Copy the result of filtering the entries below for lines that include the string "android".

Saved data entries
┄┄┄┄┄┄┄┄┄┄

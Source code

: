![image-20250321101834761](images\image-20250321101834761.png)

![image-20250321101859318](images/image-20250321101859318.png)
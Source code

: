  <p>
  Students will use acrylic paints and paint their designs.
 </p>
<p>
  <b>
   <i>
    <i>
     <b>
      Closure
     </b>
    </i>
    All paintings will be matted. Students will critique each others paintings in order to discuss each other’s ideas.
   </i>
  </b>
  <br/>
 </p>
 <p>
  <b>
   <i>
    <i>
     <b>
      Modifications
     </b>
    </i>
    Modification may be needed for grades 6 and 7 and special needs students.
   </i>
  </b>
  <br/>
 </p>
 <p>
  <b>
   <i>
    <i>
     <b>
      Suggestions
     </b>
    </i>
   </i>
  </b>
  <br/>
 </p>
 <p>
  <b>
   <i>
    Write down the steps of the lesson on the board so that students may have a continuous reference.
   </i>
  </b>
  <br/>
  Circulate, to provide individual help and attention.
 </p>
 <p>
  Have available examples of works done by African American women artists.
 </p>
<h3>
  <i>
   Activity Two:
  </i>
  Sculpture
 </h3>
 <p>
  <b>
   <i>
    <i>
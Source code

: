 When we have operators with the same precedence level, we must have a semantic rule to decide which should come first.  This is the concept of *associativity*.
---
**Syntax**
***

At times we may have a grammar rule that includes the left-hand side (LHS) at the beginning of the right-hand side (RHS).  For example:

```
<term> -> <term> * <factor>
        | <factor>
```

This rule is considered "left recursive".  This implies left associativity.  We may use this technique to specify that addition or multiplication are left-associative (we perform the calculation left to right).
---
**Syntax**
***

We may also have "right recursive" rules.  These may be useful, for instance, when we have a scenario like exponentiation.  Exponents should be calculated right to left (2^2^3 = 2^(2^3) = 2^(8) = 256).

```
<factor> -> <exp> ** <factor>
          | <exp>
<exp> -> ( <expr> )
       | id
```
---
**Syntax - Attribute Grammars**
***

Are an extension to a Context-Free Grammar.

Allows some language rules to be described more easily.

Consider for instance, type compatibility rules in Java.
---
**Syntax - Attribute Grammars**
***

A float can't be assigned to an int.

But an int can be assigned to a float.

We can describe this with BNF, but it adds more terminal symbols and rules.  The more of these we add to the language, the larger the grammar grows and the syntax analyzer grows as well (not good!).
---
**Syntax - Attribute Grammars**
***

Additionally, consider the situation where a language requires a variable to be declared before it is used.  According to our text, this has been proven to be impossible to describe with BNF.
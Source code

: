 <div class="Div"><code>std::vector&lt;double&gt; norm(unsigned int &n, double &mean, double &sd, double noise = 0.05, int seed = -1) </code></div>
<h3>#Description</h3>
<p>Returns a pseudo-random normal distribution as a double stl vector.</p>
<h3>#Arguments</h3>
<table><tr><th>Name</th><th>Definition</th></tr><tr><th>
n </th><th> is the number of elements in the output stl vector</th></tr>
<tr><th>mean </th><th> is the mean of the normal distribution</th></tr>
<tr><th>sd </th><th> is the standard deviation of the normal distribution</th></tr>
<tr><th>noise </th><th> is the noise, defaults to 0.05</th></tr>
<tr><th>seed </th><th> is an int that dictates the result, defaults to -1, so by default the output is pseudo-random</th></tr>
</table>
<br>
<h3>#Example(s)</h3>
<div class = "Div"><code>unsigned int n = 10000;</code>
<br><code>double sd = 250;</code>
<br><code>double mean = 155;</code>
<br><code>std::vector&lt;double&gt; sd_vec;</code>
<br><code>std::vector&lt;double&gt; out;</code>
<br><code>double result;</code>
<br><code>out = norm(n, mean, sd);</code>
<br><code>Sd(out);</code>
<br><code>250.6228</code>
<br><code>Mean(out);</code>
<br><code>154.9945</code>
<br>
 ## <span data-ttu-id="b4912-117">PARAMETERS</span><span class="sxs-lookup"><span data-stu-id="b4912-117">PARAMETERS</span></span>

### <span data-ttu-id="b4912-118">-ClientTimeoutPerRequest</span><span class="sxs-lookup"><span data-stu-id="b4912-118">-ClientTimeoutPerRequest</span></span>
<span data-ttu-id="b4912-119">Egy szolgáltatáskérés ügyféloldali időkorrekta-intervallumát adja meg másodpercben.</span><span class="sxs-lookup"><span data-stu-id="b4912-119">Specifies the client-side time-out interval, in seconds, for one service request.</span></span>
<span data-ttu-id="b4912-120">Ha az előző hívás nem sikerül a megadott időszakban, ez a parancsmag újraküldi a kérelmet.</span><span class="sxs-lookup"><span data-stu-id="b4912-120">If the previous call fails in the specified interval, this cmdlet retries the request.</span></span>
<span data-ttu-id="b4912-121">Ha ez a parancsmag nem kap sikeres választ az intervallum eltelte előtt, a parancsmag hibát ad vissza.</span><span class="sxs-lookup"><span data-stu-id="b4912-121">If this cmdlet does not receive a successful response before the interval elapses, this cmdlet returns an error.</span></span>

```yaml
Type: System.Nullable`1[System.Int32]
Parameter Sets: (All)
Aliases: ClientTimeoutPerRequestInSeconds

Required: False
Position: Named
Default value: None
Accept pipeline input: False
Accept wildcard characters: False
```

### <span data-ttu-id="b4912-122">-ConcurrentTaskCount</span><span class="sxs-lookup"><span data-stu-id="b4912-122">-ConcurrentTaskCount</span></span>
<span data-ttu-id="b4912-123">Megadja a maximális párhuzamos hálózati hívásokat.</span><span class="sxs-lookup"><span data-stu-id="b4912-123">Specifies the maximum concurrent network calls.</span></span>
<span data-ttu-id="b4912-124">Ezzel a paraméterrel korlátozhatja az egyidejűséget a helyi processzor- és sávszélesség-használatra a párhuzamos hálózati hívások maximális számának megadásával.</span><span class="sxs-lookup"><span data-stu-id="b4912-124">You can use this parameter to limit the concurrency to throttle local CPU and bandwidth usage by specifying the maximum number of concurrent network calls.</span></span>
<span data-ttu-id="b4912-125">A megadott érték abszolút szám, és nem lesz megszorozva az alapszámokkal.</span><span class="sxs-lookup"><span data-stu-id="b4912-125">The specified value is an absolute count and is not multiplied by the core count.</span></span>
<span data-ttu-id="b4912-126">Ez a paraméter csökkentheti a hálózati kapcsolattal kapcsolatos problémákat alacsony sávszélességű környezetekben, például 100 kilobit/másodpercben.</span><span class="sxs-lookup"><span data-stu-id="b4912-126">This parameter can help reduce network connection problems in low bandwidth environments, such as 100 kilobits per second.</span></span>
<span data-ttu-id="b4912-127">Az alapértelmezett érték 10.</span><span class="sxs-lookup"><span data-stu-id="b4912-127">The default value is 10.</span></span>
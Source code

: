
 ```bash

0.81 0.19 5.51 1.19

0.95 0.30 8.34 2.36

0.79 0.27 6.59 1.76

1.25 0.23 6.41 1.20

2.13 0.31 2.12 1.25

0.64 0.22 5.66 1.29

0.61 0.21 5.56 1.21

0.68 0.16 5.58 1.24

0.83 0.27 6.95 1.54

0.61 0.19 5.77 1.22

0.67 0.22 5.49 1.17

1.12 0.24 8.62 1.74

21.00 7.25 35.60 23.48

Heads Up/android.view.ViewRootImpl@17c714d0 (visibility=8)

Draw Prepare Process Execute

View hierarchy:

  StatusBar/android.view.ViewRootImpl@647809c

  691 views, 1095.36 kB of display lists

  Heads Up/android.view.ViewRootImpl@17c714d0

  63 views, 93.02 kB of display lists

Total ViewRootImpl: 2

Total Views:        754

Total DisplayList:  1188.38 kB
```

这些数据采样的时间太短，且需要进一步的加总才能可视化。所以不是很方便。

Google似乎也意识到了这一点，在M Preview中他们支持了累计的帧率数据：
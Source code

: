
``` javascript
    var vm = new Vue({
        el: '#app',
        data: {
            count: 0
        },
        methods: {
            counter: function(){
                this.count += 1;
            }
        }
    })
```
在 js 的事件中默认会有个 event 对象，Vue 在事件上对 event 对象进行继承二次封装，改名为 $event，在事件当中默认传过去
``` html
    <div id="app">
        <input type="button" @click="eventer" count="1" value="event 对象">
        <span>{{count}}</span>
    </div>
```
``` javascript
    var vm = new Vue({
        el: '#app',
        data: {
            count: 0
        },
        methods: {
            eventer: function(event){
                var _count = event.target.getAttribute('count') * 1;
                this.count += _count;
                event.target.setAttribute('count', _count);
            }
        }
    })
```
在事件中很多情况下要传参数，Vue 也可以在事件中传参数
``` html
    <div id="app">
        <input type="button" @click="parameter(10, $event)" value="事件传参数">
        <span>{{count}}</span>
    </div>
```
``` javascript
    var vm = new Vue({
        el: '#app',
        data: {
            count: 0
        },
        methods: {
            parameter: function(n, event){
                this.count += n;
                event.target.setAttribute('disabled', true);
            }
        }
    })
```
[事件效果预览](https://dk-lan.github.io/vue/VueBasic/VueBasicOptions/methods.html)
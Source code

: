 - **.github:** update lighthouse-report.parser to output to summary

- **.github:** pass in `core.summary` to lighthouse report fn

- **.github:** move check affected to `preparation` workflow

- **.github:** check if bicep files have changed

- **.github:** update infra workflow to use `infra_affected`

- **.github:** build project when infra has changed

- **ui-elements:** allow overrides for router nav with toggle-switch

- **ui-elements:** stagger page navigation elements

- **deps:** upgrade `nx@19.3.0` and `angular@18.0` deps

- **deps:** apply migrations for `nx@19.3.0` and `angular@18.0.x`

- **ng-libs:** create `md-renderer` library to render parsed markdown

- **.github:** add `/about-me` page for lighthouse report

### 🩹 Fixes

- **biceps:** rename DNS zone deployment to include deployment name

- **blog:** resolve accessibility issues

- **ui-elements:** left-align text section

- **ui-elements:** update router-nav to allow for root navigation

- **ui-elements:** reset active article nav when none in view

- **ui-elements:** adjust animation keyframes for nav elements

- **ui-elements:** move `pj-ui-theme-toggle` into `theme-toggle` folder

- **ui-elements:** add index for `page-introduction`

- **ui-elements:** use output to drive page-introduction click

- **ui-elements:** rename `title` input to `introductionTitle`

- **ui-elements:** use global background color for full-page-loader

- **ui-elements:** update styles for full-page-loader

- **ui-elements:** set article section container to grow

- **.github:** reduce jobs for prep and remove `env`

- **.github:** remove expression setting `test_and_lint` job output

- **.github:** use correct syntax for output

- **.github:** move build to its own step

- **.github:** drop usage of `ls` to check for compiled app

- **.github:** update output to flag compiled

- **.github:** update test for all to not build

┄┄┄┄┄┄┄┄┄┄

Output below
Heads Up/android.view.ViewRootImpl@17c714d0 (visibility=8)
  StatusBar/android.view.ViewRootImpl@647809c
  Heads Up/android.view.ViewRootImpl@17c714d0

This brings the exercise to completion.